[Supplied records — start]

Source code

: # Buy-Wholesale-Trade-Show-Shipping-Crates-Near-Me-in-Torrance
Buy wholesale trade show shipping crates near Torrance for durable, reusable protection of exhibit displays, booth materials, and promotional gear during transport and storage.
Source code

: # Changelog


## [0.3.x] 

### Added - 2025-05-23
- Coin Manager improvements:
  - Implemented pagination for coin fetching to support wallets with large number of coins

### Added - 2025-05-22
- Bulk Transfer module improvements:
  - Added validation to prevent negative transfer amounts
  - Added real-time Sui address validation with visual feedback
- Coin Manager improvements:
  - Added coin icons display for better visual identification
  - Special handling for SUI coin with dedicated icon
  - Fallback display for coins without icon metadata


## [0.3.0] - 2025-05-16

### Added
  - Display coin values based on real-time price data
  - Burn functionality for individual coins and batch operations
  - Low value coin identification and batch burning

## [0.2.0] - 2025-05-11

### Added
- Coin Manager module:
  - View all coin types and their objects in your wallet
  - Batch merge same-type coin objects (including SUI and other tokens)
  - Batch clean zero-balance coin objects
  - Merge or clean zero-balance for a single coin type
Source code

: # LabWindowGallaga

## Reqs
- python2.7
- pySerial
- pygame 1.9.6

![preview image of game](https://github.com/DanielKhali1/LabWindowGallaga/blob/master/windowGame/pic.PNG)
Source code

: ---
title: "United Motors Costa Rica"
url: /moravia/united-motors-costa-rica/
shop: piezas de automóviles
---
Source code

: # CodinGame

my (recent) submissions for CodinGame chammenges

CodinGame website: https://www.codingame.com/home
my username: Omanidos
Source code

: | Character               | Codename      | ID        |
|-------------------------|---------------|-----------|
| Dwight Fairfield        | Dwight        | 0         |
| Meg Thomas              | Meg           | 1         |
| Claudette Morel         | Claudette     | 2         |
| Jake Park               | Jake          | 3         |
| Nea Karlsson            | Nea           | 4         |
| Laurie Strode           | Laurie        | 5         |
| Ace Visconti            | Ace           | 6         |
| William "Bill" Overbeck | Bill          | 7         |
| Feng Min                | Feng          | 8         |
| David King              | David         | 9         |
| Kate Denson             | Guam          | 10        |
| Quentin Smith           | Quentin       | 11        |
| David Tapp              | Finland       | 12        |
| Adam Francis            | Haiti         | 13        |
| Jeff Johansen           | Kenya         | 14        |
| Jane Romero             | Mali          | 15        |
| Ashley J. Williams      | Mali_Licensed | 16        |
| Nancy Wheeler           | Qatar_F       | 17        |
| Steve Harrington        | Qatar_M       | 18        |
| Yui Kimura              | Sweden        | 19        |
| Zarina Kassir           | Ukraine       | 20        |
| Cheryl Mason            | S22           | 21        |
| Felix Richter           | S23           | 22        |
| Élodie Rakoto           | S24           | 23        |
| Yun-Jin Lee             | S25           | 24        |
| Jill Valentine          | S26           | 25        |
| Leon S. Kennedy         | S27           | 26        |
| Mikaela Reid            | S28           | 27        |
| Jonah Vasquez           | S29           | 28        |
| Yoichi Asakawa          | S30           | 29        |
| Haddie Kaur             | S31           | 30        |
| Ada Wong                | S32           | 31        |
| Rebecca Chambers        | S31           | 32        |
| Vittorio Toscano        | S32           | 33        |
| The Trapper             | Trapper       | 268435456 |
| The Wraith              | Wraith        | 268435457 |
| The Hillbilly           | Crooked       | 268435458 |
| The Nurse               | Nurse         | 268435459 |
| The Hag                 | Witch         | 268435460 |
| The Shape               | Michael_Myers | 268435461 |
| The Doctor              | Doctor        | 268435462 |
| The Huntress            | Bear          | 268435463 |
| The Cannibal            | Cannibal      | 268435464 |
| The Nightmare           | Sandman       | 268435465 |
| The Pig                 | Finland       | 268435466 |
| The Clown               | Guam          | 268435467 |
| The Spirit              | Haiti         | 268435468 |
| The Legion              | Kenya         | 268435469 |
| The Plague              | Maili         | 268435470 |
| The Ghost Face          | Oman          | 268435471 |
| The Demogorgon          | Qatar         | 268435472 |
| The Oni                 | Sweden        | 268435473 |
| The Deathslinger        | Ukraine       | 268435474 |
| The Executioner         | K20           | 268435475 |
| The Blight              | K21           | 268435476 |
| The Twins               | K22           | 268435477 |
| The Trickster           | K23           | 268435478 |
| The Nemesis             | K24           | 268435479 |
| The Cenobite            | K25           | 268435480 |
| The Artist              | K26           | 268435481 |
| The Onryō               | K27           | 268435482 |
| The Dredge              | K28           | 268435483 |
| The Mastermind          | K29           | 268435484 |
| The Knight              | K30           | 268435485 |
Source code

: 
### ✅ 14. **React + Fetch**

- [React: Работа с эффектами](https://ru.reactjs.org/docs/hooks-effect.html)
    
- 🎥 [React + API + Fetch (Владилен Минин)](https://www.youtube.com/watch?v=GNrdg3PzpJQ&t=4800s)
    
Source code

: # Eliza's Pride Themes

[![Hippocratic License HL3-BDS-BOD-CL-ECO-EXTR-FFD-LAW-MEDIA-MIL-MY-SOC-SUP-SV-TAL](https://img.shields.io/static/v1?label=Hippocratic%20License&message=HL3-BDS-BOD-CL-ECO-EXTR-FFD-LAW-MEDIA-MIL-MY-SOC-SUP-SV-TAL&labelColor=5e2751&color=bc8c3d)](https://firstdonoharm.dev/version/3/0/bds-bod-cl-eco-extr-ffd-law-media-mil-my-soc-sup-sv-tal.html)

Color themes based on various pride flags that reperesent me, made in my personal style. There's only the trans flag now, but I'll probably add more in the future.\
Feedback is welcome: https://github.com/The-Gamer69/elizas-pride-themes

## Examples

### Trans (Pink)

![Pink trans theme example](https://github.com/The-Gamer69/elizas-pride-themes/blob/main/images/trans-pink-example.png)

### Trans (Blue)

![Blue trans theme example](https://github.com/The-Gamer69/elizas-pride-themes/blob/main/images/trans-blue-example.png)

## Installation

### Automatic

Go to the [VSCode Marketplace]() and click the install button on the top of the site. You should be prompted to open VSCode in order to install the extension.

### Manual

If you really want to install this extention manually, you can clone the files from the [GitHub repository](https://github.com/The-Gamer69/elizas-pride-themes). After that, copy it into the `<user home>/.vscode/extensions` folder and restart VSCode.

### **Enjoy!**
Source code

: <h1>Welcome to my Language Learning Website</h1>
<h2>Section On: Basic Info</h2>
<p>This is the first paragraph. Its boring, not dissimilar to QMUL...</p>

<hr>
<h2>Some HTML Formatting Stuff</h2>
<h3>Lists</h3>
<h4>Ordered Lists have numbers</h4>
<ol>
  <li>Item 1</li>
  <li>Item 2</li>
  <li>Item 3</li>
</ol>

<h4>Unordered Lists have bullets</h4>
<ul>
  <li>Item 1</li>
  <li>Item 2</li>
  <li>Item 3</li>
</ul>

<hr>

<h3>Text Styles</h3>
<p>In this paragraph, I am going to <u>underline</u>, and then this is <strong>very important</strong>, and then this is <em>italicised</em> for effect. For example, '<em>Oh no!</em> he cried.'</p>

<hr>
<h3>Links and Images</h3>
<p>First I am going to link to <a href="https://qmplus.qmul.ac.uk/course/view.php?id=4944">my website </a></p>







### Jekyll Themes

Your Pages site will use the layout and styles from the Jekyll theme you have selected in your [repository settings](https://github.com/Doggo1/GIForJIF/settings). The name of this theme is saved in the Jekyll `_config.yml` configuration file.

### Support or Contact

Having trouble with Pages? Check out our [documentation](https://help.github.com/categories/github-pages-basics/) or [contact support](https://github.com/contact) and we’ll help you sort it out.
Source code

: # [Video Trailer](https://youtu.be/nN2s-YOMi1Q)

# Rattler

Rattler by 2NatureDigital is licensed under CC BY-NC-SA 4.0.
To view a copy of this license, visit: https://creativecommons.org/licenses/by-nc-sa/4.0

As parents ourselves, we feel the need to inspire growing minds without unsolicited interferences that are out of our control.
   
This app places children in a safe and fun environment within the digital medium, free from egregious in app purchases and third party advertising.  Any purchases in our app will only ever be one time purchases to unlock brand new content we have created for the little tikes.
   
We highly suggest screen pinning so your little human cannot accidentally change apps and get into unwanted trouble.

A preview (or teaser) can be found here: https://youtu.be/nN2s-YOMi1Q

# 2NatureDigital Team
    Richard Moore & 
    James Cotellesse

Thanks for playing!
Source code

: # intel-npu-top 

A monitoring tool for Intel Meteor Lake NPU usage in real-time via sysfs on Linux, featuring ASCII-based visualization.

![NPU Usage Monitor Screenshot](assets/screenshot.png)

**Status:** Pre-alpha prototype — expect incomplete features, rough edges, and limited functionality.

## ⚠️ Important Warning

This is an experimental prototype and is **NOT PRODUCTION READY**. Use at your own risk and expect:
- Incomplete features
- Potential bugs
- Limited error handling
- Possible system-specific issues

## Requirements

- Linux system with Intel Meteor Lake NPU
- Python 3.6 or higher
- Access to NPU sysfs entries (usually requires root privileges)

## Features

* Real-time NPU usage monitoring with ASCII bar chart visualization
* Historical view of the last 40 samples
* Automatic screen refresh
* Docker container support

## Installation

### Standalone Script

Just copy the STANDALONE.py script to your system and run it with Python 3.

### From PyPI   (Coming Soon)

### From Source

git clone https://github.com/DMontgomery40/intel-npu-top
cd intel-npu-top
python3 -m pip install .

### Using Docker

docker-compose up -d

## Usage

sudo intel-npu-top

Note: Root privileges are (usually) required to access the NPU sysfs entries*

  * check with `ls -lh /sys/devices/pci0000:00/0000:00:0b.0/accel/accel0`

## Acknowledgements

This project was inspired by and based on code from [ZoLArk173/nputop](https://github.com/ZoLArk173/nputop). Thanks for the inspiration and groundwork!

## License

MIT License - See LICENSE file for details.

[Supplied records — finish]

- Activity
Write the number of lines above that contain the string "copy", and nothing besides.

- Solution for this exercise
3